Task details:
Word for word, repeat the lines of the records from the first line up to and including the line that contains "Patient Information, Contrast", passing over any pictures.

Data provided: Begin

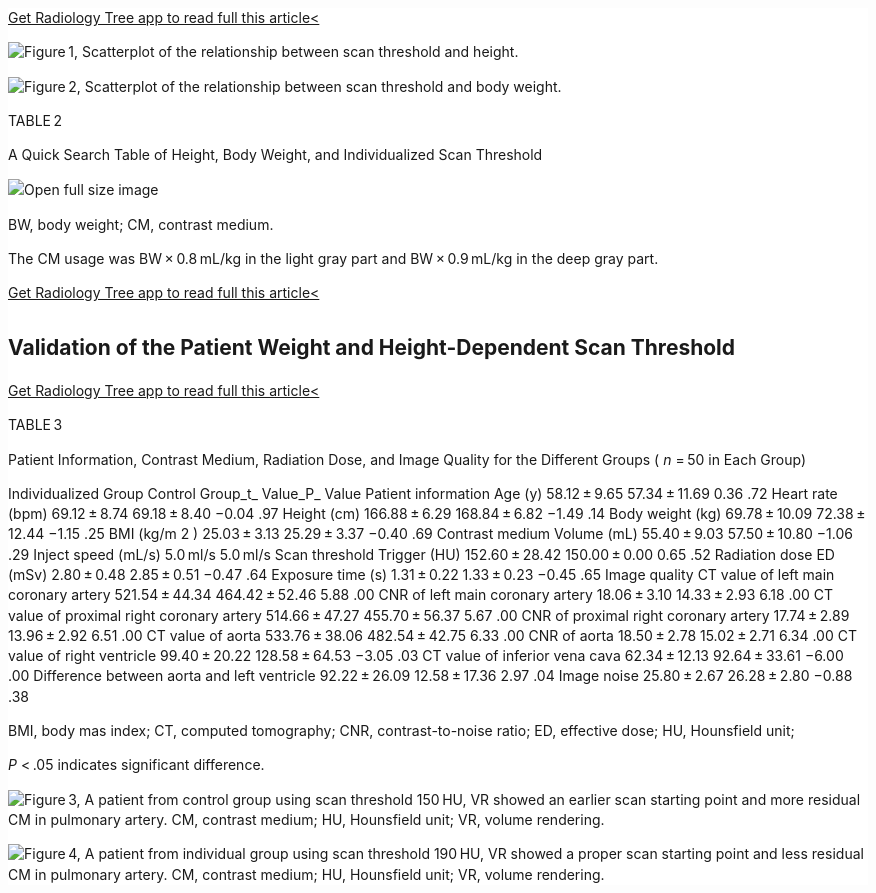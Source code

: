 [Get Radiology Tree app to read full this article<](https://clinicalpub.com/app)

![Figure 1, Scatterplot of the relationship between scan threshold and height.](https://storage.googleapis.com/dl.dentistrykey.com/clinical/ImprovingImageQualityofCoronaryComputedTomographyAngiographyUsingPatientWeightandHeightDependentScanTriggerThreshold/0_1s20S1076633216303919.jpg)

![Figure 2, Scatterplot of the relationship between scan threshold and body weight.](https://storage.googleapis.com/dl.dentistrykey.com/clinical/ImprovingImageQualityofCoronaryComputedTomographyAngiographyUsingPatientWeightandHeightDependentScanTriggerThreshold/1_1s20S1076633216303919.jpg)

TABLE 2


A Quick Search Table of Height, Body Weight, and Individualized Scan Threshold


![](https://d1niluoi1dd30v.cloudfront.net/10766332/S1076633217X00032/S1076633216303919/xacra3891-fig-5001.jpg?Signature=TDdHCCkfr3rwjbHiRWpGyTO%7EuoEIRUi69sTvnVv8YH56z81UayZxzrmzNbuMId7qYPQutiuD400dLXpIpPHmrv7CGiGCZCkIJskVu8p4Kexrh64tJoOFeeuZs0CZQPJw6hfh4YXTT9sO1VT-CAdHIWFH94j2TMHYH9ZZouXGPAs_&Expires=1669596320&Key-Pair-Id=APKAICLNFGBCWWYGVIZQ)Open full size image

BW, body weight; CM, contrast medium.


The CM usage was BW × 0.8 mL/kg in the light gray part and BW × 0.9 mL/kg in the deep gray part.


[Get Radiology Tree app to read full this article<](https://clinicalpub.com/app)

## Validation of the Patient Weight and Height-Dependent Scan Threshold

[Get Radiology Tree app to read full this article<](https://clinicalpub.com/app)

TABLE 3


Patient Information, Contrast Medium, Radiation Dose, and Image Quality for the Different Groups ( _n_ = 50 in Each Group)


Individualized Group Control Group_t_ Value_P_ Value Patient information Age (y) 58.12 ± 9.65 57.34 ± 11.69 0.36 .72 Heart rate (bpm) 69.12 ± 8.74 69.18 ± 8.40 −0.04 .97 Height (cm) 166.88 ± 6.29 168.84 ± 6.82 −1.49 .14 Body weight (kg) 69.78 ± 10.09 72.38 ± 12.44 −1.15 .25 BMI (kg/m  2  ) 25.03 ± 3.13 25.29 ± 3.37 −0.40 .69 Contrast medium Volume (mL) 55.40 ± 9.03 57.50 ± 10.80 −1.06 .29 Inject speed (mL/s) 5.0 ml/s 5.0 ml/s Scan threshold Trigger (HU) 152.60 ± 28.42 150.00 ± 0.00 0.65 .52 Radiation dose ED (mSv) 2.80 ± 0.48 2.85 ± 0.51 −0.47 .64 Exposure time (s) 1.31 ± 0.22 1.33 ± 0.23 −0.45 .65 Image quality CT value of left main coronary artery 521.54 ± 44.34 464.42 ± 52.46 5.88 .00 CNR of left main coronary artery 18.06 ± 3.10 14.33 ± 2.93 6.18 .00 CT value of proximal right coronary artery 514.66 ± 47.27 455.70 ± 56.37 5.67 .00 CNR of proximal right coronary artery 17.74 ± 2.89 13.96 ± 2.92 6.51 .00 CT value of aorta 533.76 ± 38.06 482.54 ± 42.75 6.33 .00 CNR of aorta 18.50 ± 2.78 15.02 ± 2.71 6.34 .00 CT value of right ventricle 99.40 ± 20.22 128.58 ± 64.53 −3.05 .03 CT value of inferior vena cava 62.34 ± 12.13 92.64 ± 33.61 −6.00 .00 Difference between aorta and left ventricle 92.22 ± 26.09 12.58 ± 17.36 2.97 .04 Image noise 25.80 ± 2.67 26.28 ± 2.80 −0.88 .38

BMI, body mas index; CT, computed tomography; CNR, contrast-to-noise ratio; ED, effective dose; HU, Hounsfield unit;


_P_ < .05 indicates significant difference.


![Figure 3, A patient from control group using scan threshold 150 HU, VR showed an earlier scan starting point and more residual CM in pulmonary artery. CM, contrast medium; HU, Hounsfield unit; VR, volume rendering.](https://storage.googleapis.com/dl.dentistrykey.com/clinical/ImprovingImageQualityofCoronaryComputedTomographyAngiographyUsingPatientWeightandHeightDependentScanTriggerThreshold/2_1s20S1076633216303919.jpg)

![Figure 4, A patient from individual group using scan threshold 190 HU, VR showed a proper scan starting point and less residual CM in pulmonary artery. CM, contrast medium; HU, Hounsfield unit; VR, volume rendering.](https://storage.googleapis.com/dl.dentistrykey.com/clinical/ImprovingImageQualityofCoronaryComputedTomographyAngiographyUsingPatientWeightandHeightDependentScanTriggerThreshold/3_1s20S1076633216303919.jpg)
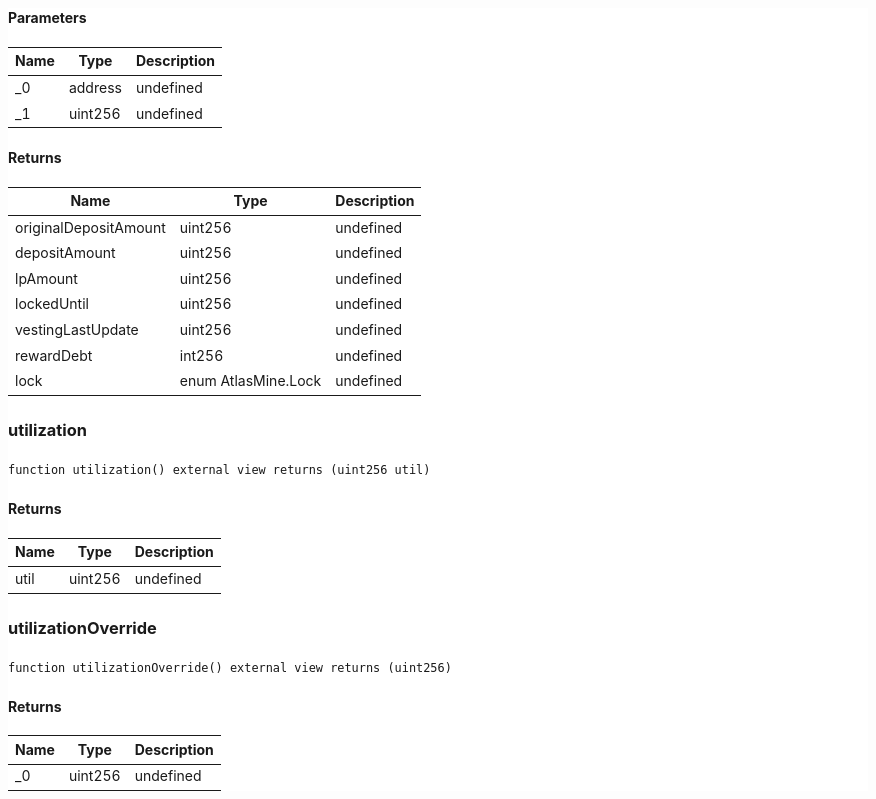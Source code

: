 
#### Parameters

| Name | Type | Description |
|---|---|---|
| _0 | address | undefined |
| _1 | uint256 | undefined |

#### Returns

| Name | Type | Description |
|---|---|---|
| originalDepositAmount | uint256 | undefined |
| depositAmount | uint256 | undefined |
| lpAmount | uint256 | undefined |
| lockedUntil | uint256 | undefined |
| vestingLastUpdate | uint256 | undefined |
| rewardDebt | int256 | undefined |
| lock | enum AtlasMine.Lock | undefined |

### utilization

```solidity
function utilization() external view returns (uint256 util)
```






#### Returns

| Name | Type | Description |
|---|---|---|
| util | uint256 | undefined |

### utilizationOverride

```solidity
function utilizationOverride() external view returns (uint256)
```






#### Returns

| Name | Type | Description |
|---|---|---|
| _0 | uint256 | undefined |
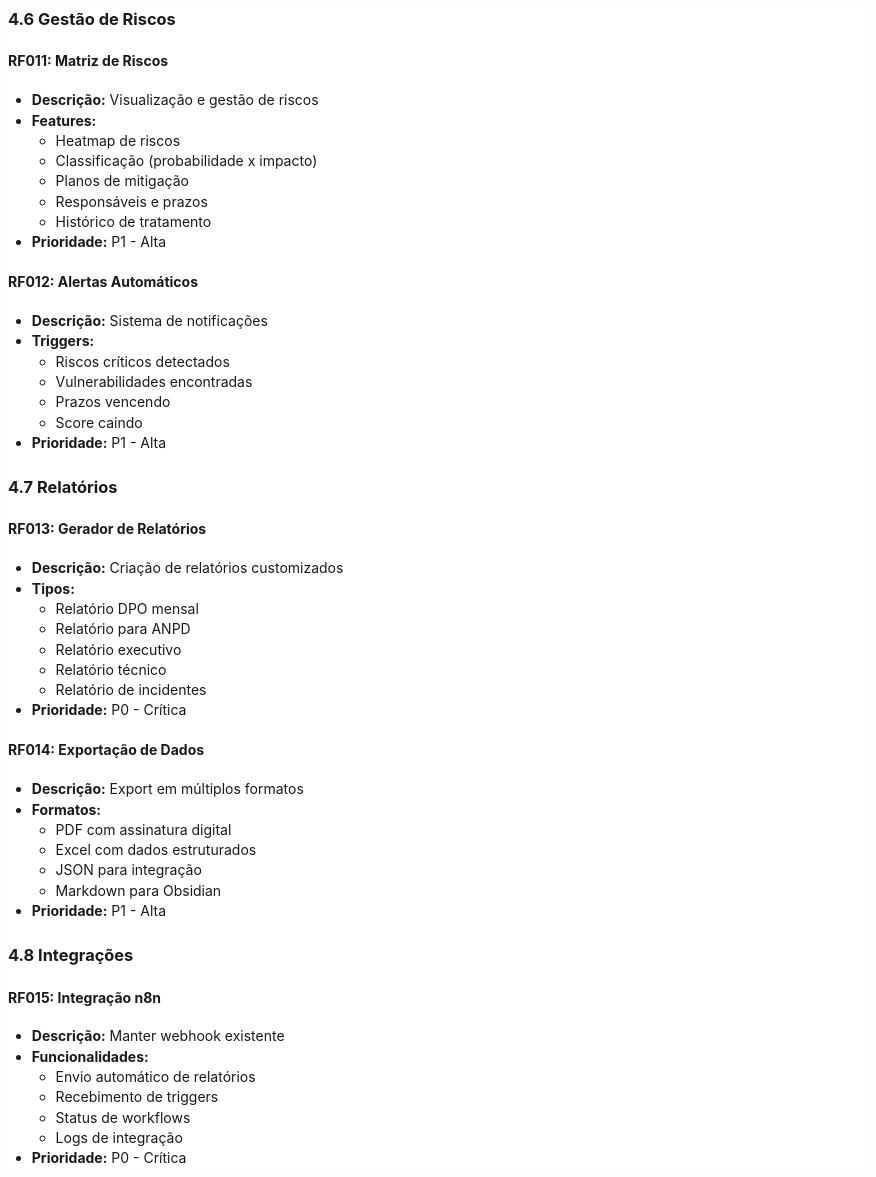 ### 4.6 Gestão de Riscos

#### RF011: Matriz de Riscos
- **Descrição:** Visualização e gestão de riscos
- **Features:**
  - Heatmap de riscos
  - Classificação (probabilidade x impacto)
  - Planos de mitigação
  - Responsáveis e prazos
  - Histórico de tratamento
- **Prioridade:** P1 - Alta

#### RF012: Alertas Automáticos
- **Descrição:** Sistema de notificações
- **Triggers:**
  - Riscos críticos detectados
  - Vulnerabilidades encontradas
  - Prazos vencendo
  - Score caindo
- **Prioridade:** P1 - Alta

### 4.7 Relatórios

#### RF013: Gerador de Relatórios
- **Descrição:** Criação de relatórios customizados
- **Tipos:**
  - Relatório DPO mensal
  - Relatório para ANPD
  - Relatório executivo
  - Relatório técnico
  - Relatório de incidentes
- **Prioridade:** P0 - Crítica

#### RF014: Exportação de Dados
- **Descrição:** Export em múltiplos formatos
- **Formatos:**
  - PDF com assinatura digital
  - Excel com dados estruturados
  - JSON para integração
  - Markdown para Obsidian
- **Prioridade:** P1 - Alta

### 4.8 Integrações

#### RF015: Integração n8n
- **Descrição:** Manter webhook existente
- **Funcionalidades:**
  - Envio automático de relatórios
  - Recebimento de triggers
  - Status de workflows
  - Logs de integração
- **Prioridade:** P0 - Crítica
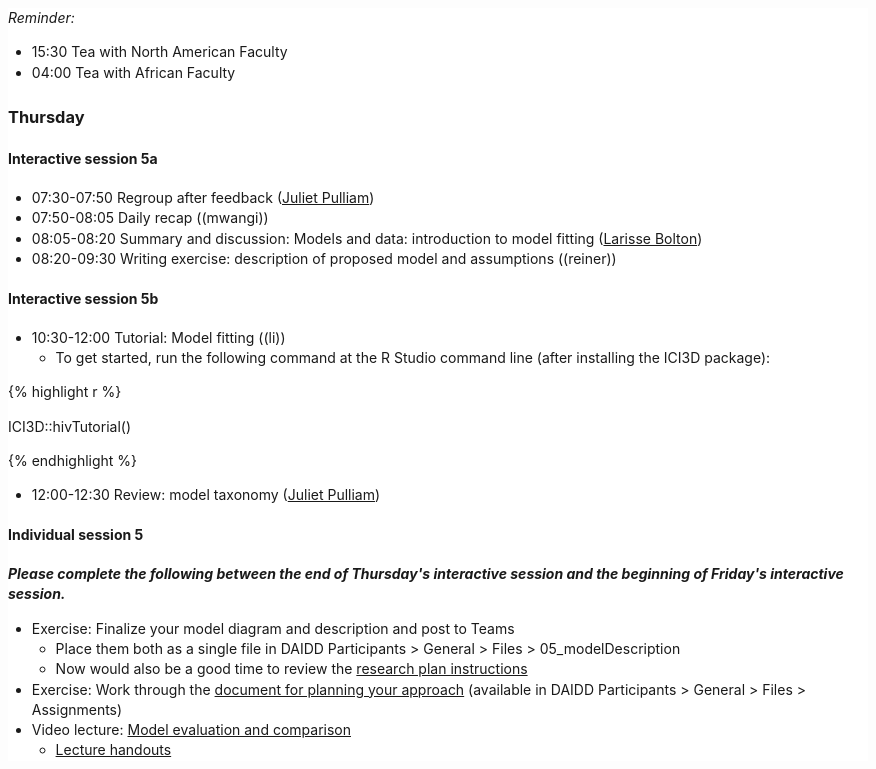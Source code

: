 _Reminder:_

- 15:30 Tea with North American Faculty
- 04:00 Tea with African Faculty

### Thursday


#### Interactive session 5a


- 07:30-07:50 Regroup after feedback ([Juliet Pulliam]({{site.subdomainurl}}/team/pulliam/)) 
- 07:50-08:05 Daily recap ((mwangi)) 
- 08:05-08:20 Summary and discussion: Models and data: introduction to model fitting ([Larisse Bolton]({{site.subdomainurl}}/team/bolton/)) 
- 08:20-09:30 Writing exercise: description of proposed model and assumptions ((reiner)) 

#### Interactive session 5b



- 10:30-12:00 Tutorial: Model fitting ((li)) 
  - To get started, run the following command at the R Studio command line (after installing the ICI3D package):

<div class="row">
<div class="col-lg-1">
</div>
<div class="col-lg-10">
{% highlight r %}

ICI3D::hivTutorial()

{% endhighlight %}
</div>
<div class="col-lg-1">
</div>
</div>

- 12:00-12:30 Review: model taxonomy ([Juliet Pulliam]({{site.subdomainurl}}/team/pulliam/)) 

#### Individual session 5

**_Please complete the following between the end of Thursday's interactive session and the beginning of Friday's interactive session._**

- Exercise: Finalize your model diagram and description and post to Teams 
    - Place them both as a single file in DAIDD Participants > General > Files > 05_modelDescription
    - Now would also be a good time to review the [research plan instructions](../Materials/researchPlans)
- Exercise: Work through the [document for planning your approach](https://teams.microsoft.com/l/file/8C866544-C698-48C1-9BEE-7D73A37582D0?tenantId=a6fa3b03-0a3c-4258-8433-a120dffcd348&fileType=docx&objectUrl=https%3A%2F%2Fstellenbosch.sharepoint.com%2Fsites%2FDAIDDParticipants%2FShared%20Documents%2FGeneral%2FAssignments%2FplanningYourApproach.docx&baseUrl=https%3A%2F%2Fstellenbosch.sharepoint.com%2Fsites%2FDAIDDParticipants&serviceName=teams&threadId=19:3aa9ca208da2467e8f65017a34fae9a0@thread.tacv2&groupId=68496a39-ff00-485e-835d-372d19b25747) (available in DAIDD Participants > General > Files > Assignments) 
- Video lecture: [Model evaluation and comparison](https://www.youtube.com/watch?v=0c5P1Lv33hM)
	* [Lecture handouts](https://teams.microsoft.com/l/file/FFB83B2C-F9D7-4A8E-A04F-1048BD758C95?tenantId=a6fa3b03-0a3c-4258-8433-a120dffcd348&fileType=pdf&objectUrl=https%3A%2F%2Fstellenbosch.sharepoint.com%2Fsites%2FDAIDDParticipants%2FShared%20Documents%2FGeneral%2FSlides%2FIndividual%20Session%205%2Fevaluation.draft.pdf&baseUrl=https%3A%2F%2Fstellenbosch.sharepoint.com%2Fsites%2FDAIDDParticipants&serviceName=teams&threadId=19:3aa9ca208da2467e8f65017a34fae9a0@thread.tacv2&groupId=68496a39-ff00-485e-835d-372d19b25747) 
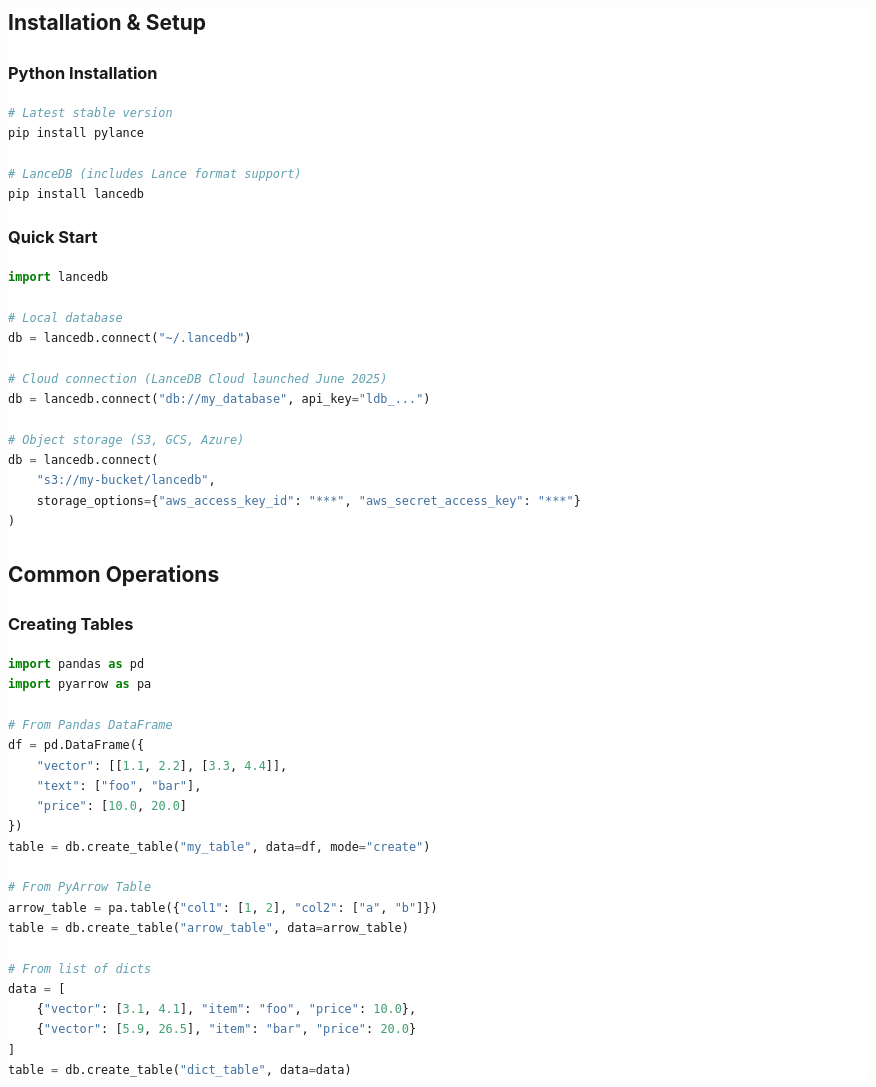 ## Installation & Setup

### Python Installation

```bash
# Latest stable version
pip install pylance

# LanceDB (includes Lance format support)
pip install lancedb
```

### Quick Start

```python
import lancedb

# Local database
db = lancedb.connect("~/.lancedb")

# Cloud connection (LanceDB Cloud launched June 2025)
db = lancedb.connect("db://my_database", api_key="ldb_...")

# Object storage (S3, GCS, Azure)
db = lancedb.connect(
    "s3://my-bucket/lancedb",
    storage_options={"aws_access_key_id": "***", "aws_secret_access_key": "***"}
)
```

## Common Operations

### Creating Tables

```python
import pandas as pd
import pyarrow as pa

# From Pandas DataFrame
df = pd.DataFrame({
    "vector": [[1.1, 2.2], [3.3, 4.4]],
    "text": ["foo", "bar"],
    "price": [10.0, 20.0]
})
table = db.create_table("my_table", data=df, mode="create")

# From PyArrow Table
arrow_table = pa.table({"col1": [1, 2], "col2": ["a", "b"]})
table = db.create_table("arrow_table", data=arrow_table)

# From list of dicts
data = [
    {"vector": [3.1, 4.1], "item": "foo", "price": 10.0},
    {"vector": [5.9, 26.5], "item": "bar", "price": 20.0}
]
table = db.create_table("dict_table", data=data)
```
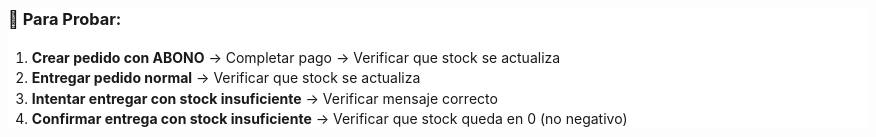 ### 🧪 **Para Probar:**

1. **Crear pedido con ABONO** → Completar pago → Verificar que stock se actualiza
2. **Entregar pedido normal** → Verificar que stock se actualiza
3. **Intentar entregar con stock insuficiente** → Verificar mensaje correcto
4. **Confirmar entrega con stock insuficiente** → Verificar que stock queda en 0 (no negativo)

Data provided: End

Exercise response:
Source code

: [Get Radiology Tree app to read full this article<](https://clinicalpub.com/app)

![Figure 1, Scatterplot of the relationship between scan threshold and height.](https://storage.googleapis.com/dl.dentistrykey.com/clinical/ImprovingImageQualityofCoronaryComputedTomographyAngiographyUsingPatientWeightandHeightDependentScanTriggerThreshold/0_1s20S1076633216303919.jpg)

![Figure 2, Scatterplot of the relationship between scan threshold and body weight.](https://storage.googleapis.com/dl.dentistrykey.com/clinical/ImprovingImageQualityofCoronaryComputedTomographyAngiographyUsingPatientWeightandHeightDependentScanTriggerThreshold/1_1s20S1076633216303919.jpg)

TABLE 2


A Quick Search Table of Height, Body Weight, and Individualized Scan Threshold


![](https://d1niluoi1dd30v.cloudfront.net/10766332/S1076633217X00032/S1076633216303919/xacra3891-fig-5001.jpg?Signature=TDdHCCkfr3rwjbHiRWpGyTO%7EuoEIRUi69sTvnVv8YH56z81UayZxzrmzNbuMId7qYPQutiuD400dLXpIpPHmrv7CGiGCZCkIJskVu8p4Kexrh64tJoOFeeuZs0CZQPJw6hfh4YXTT9sO1VT-CAdHIWFH94j2TMHYH9ZZouXGPAs_&Expires=1669596320&Key-Pair-Id=APKAICLNFGBCWWYGVIZQ)Open full size image

BW, body weight; CM, contrast medium.


The CM usage was BW × 0.8 mL/kg in the light gray part and BW × 0.9 mL/kg in the deep gray part.


[Get Radiology Tree app to read full this article<](https://clinicalpub.com/app)

## Validation of the Patient Weight and Height-Dependent Scan Threshold

[Get Radiology Tree app to read full this article<](https://clinicalpub.com/app)

TABLE 3


Patient Information, Contrast Medium, Radiation Dose, and Image Quality for the Different Groups ( _n_ = 50 in Each Group)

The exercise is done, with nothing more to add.